La Ciudad de México enfrenta una paradoja vial: mientras el gobierno capitalino ha destinado más de 5 mil 730 millones de pesos para bacheo y repavimentación de avenidas principales entre 2019 y 2025, el desgaste del asfalto continúa creciendo y ya alcanza niveles considerados “severos” en gran parte de la red vial.

Los reportes oficiales y diagnósticos técnicos muestran que el problema no sólo persiste, sino que se ha agravado tras temporadas de lluvias intensas, el aumento del tránsito pesado y años de mantenimiento insuficiente en diversas zonas de la capital.

De acuerdo con las cifras disponibles, en 2024 se detectaron alrededor de 42 mil baches en toda la ciudad, de los cuales 15 mil se ubicaron en vías primarias, es decir, en avenidas de alta circulación que conectan distintos puntos de la capital y soportan diariamente miles de vehículos.

A esto se suma otro dato preocupante: desde 2019, al menos 62% de la superficie de rodamiento en la Ciudad de México ya presentaba condiciones de “severo deterioro”, un indicador que refleja daños estructurales más profundos que no pueden resolverse únicamente con trabajos de relleno superficial.

Pese a ello, el esquema de atención ha mantenido como eje principal el bacheo reactivo, una estrategia que especialistas consideran insuficiente frente al desgaste acumulado de las vialidades. Diversos análisis advierten que tapar hoyos de manera recurrente no sustituye una reconstrucción integral de las capas de pavimento en avenidas donde la base estructural ya perdió resistencia.

En este contexto, el gobierno capitalino anunció para 2025 un nuevo programa de repavimentación con una inversión adicional de 2 mil 600 millones de pesos, con el objetivo de rehabilitar vialidades prioritarias y reducir afectaciones a la movilidad. Sin embargo, el reto sigue siendo mayor debido a la velocidad con la que reaparecen los daños, especialmente durante la temporada de lluvias.

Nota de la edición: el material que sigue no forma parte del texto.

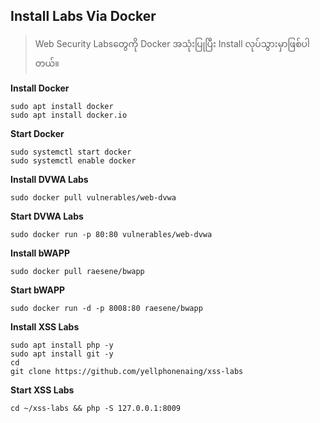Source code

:## Install Labs Via Docker
> Web Security Labsတွေကို Docker အသုံးပြုပြီး Install လုပ်သွားမှာဖြစ်ပါတယ်။<br>

**Install Docker**
```
sudo apt install docker
sudo apt install docker.io
```

**Start Docker**
```
sudo systemctl start docker
sudo systemctl enable docker
```

**Install DVWA Labs**
```
sudo docker pull vulnerables/web-dvwa
```


**Start DVWA Labs**
```
sudo docker run -p 80:80 vulnerables/web-dvwa
```

**Install bWAPP**
```
sudo docker pull raesene/bwapp
```

**Start bWAPP**
```
sudo docker run -d -p 8008:80 raesene/bwapp
```

**Install XSS Labs**
```
sudo apt install php -y
sudo apt install git -y
cd
git clone https://github.com/yellphonenaing/xss-labs
```

**Start XSS Labs**
```
cd ~/xss-labs && php -S 127.0.0.1:8009
```
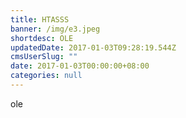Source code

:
 ```yaml
---
title: HTASSS
banner: /img/e3.jpeg
shortdesc: OLE
updatedDate: 2017-01-03T09:28:19.544Z
cmsUserSlug: ""
date: 2017-01-03T00:00:00+08:00
categories: null
---
```


ole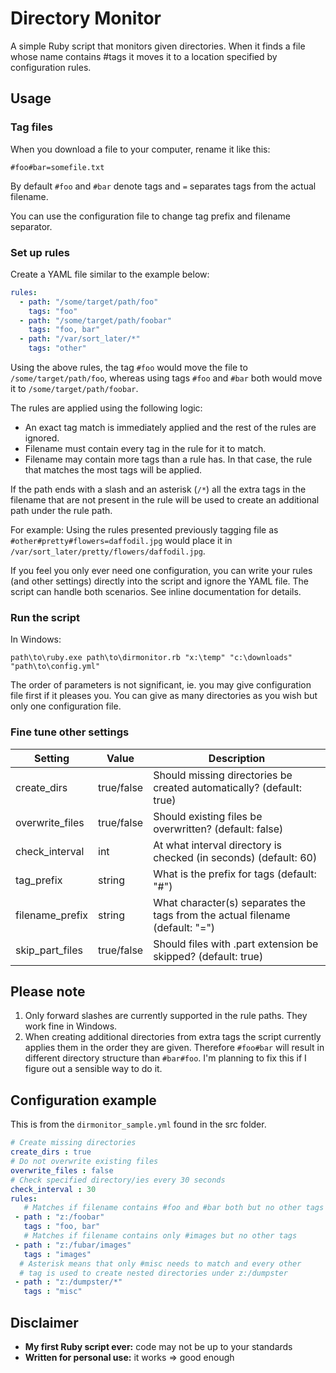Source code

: # Directory Monitor

A simple Ruby script that monitors given directories. When it finds a file whose name contains #tags it moves it to a location specified by configuration rules.

## Usage

### Tag files

When you download a file to your computer, rename it like this:

```
#foo#bar=somefile.txt
```

By default `#foo` and `#bar` denote tags and `=` separates tags from the actual filename.

You can use the configuration file to change tag prefix and filename separator.

### Set up rules

Create a YAML file similar to the example below:

```yaml
rules:
  - path: "/some/target/path/foo"
    tags: "foo"
  - path: "/some/target/path/foobar"
    tags: "foo, bar"
  - path: "/var/sort_later/*"
    tags: "other"
```
Using the above rules, the tag `#foo` would move the file to `/some/target/path/foo`, whereas using tags `#foo` and `#bar` both would move it to `/some/target/path/foobar`.

The rules are applied using the following logic:

 * An exact tag match is immediately applied and the rest of the rules are ignored.
 * Filename must contain every tag in the rule for it to match.
 * Filename may contain more tags than a rule has. In that case, the rule that matches the most tags will be applied.

If the path ends with a slash and an asterisk (`/*`) all the extra tags in the filename that are not present in the rule will be used to create an additional path under the rule path.

For example: Using the rules presented previously tagging file as `#other#pretty#flowers=daffodil.jpg` would place it in `/var/sort_later/pretty/flowers/daffodil.jpg`.

If you feel you only ever need one configuration, you can write your rules (and other settings) directly into the script and ignore the YAML file. The script can handle both scenarios. See inline documentation for details.

### Run the script

In Windows:

```
path\to\ruby.exe path\to\dirmonitor.rb "x:\temp" "c:\downloads" "path\to\config.yml"
```

The order of parameters is not significant, ie. you may give configuration file first if it pleases you. You can give as many directories as you wish but only one configuration file.

### Fine tune other settings

| Setting					| Value			 | Description |
| --------------- | ---------- | ----------- |
| create_dirs			| true/false | Should missing directories be created automatically? (default: true) |
| overwrite_files | true/false | Should existing files be overwritten? (default: false) |
| check_interval	| int				 | At what interval directory is checked (in seconds) (default: 60) |
| tag_prefix			| string		 | What is the prefix for tags (default: "#") |
| filename_prefix | string		 | What character(s) separates the tags from the actual filename (default: "=") |
| skip_part_files | true/false | Should files with .part extension be skipped? (default: true) |

## Please note

  1. Only forward slashes are currently supported in the rule paths. They work fine in Windows.
  2. When creating additional directories from extra tags the script currently applies them in the order they are given. Therefore `#foo#bar` will result in different directory structure than `#bar#foo`. I'm planning to fix this if I figure out a sensible way to do it.

## Configuration example

This is from the `dirmonitor_sample.yml` found in the src folder.

```yaml
# Create missing directories
create_dirs : true
# Do not overwrite existing files
overwrite_files : false
# Check specified directory/ies every 30 seconds
check_interval : 30
rules:
   # Matches if filename contains #foo and #bar both but no other tags
 - path : "z:/foobar"
   tags : "foo, bar"
   # Matches if filename contains only #images but no other tags
 - path : "z:/fubar/images"
   tags : "images"
  # Asterisk means that only #misc needs to match and every other
  # tag is used to create nested directories under z:/dumpster
 - path : "z:/dumpster/*"
   tags : "misc"
```
## Disclaimer

  - **My first Ruby script ever:** code may not be up to your standards
  - **Written for personal use:** it works => good enough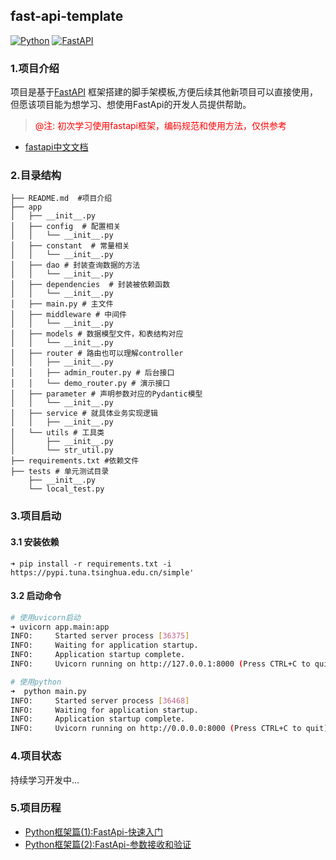 ## fast-api-template

[![Python](https://img.shields.io/badge/Python-3.11+-yellow?style=for-the-badge&logo=python&logoColor=white&labelColor=101010)](https://python.org)
[![FastAPI](https://img.shields.io/badge/FastAPI-0.99.0+-00a393?style=for-the-badge&logo=fastapi&logoColor=white&labelColor=101010)](https://fastapi.tiangolo.com)

### 1.项目介绍

项目是基于[FastAPI](https://fastapi.tiangolo.com/zh/tutorial/first-steps/)
框架搭建的脚手架模板,方便后续其他新项目可以直接使用，但愿该项目能为想学习、想使用FastApi的开发人员提供帮助。



> <span style="color: red; ">@注: 初次学习使用fastapi框架，编码规范和使用方法，仅供参考</span>

- [fastapi中文文档](https://fastapi.tiangolo.com/zh/tutorial/first-steps/)

### 2.目录结构

```shell
├── README.md  #项目介绍
├── app
│   ├── __init__.py
│   ├── config  # 配置相关
│   │   └── __init__.py
│   ├── constant  # 常量相关
│   │   └── __init__.py
│   ├── dao # 封装查询数据的方法
│   │   └── __init__.py
│   ├── dependencies  # 封装被依赖函数
│   │   └── __init__.py
│   ├── main.py # 主文件
│   ├── middleware # 中间件
│   │   └── __init__.py
│   ├── models # 数据模型文件，和表结构对应
│   │   └── __init__.py
│   ├── router # 路由也可以理解controller
│   │   ├── __init__.py
│   │   ├── admin_router.py # 后台接口
│   │   └── demo_router.py # 演示接口
│   ├── parameter # 声明参数对应的Pydantic模型
│   │   └── __init__.py
│   ├── service # 就具体业务实现逻辑
│   │   ├── __init__.py
│   └── utils # 工具类
│       ├── __init__.py
│       └── str_util.py
├── requirements.txt #依赖文件
├── tests # 单元测试目录
    ├── __init__.py
    └── local_test.py
```

### 3.项目启动

#### 3.1 安装依赖

```shell
➜ pip install -r requirements.txt -i https://pypi.tuna.tsinghua.edu.cn/simple'
```

#### 3.2 启动命令

```sh
# 使用uvicorn启动
➜ uvicorn app.main:app
INFO:     Started server process [36375]
INFO:     Waiting for application startup.
INFO:     Application startup complete.
INFO:     Uvicorn running on http://127.0.0.1:8000 (Press CTRL+C to quit)

# 使用python
➜  python main.py
INFO:     Started server process [36468]
INFO:     Waiting for application startup.
INFO:     Application startup complete.
INFO:     Uvicorn running on http://0.0.0.0:8000 (Press CTRL+C to quit)
```

### 4.项目状态

持续学习开发中...

### 5.项目历程

- [Python框架篇(1):FastApi-快速入门](https://mp.weixin.qq.com/s/AY_MGluXAgr27m2nPByJFw)
- [Python框架篇(2):FastApi-参数接收和验证](https://mp.weixin.qq.com/s/J2_gJxJk2VLfMXgoH1l8Cw)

El deterioro de las calles también tiene impactos económicos y sociales. Automovilistas y transportistas reportan daños frecuentes en suspensión, llantas y amortiguadores, mientras que motociclistas y ciclistas enfrentan mayores riesgos de accidentes por las malas condiciones del pavimento.

Además, expertos en infraestructura urbana han señalado que la falta de reconstrucción profunda termina elevando el gasto público a largo plazo, ya que las reparaciones temporales deben repetirse constantemente sin resolver el origen del problema.

Así, el debate en la capital comienza a cambiar de enfoque: más allá de cuánto dinero se invierte en bacheo, la discusión apunta ahora a si la Ciudad de México necesita pasar de medidas emergentes y correctivas a un programa de rehabilitación estructural de gran escala para las vialidades más dañadas.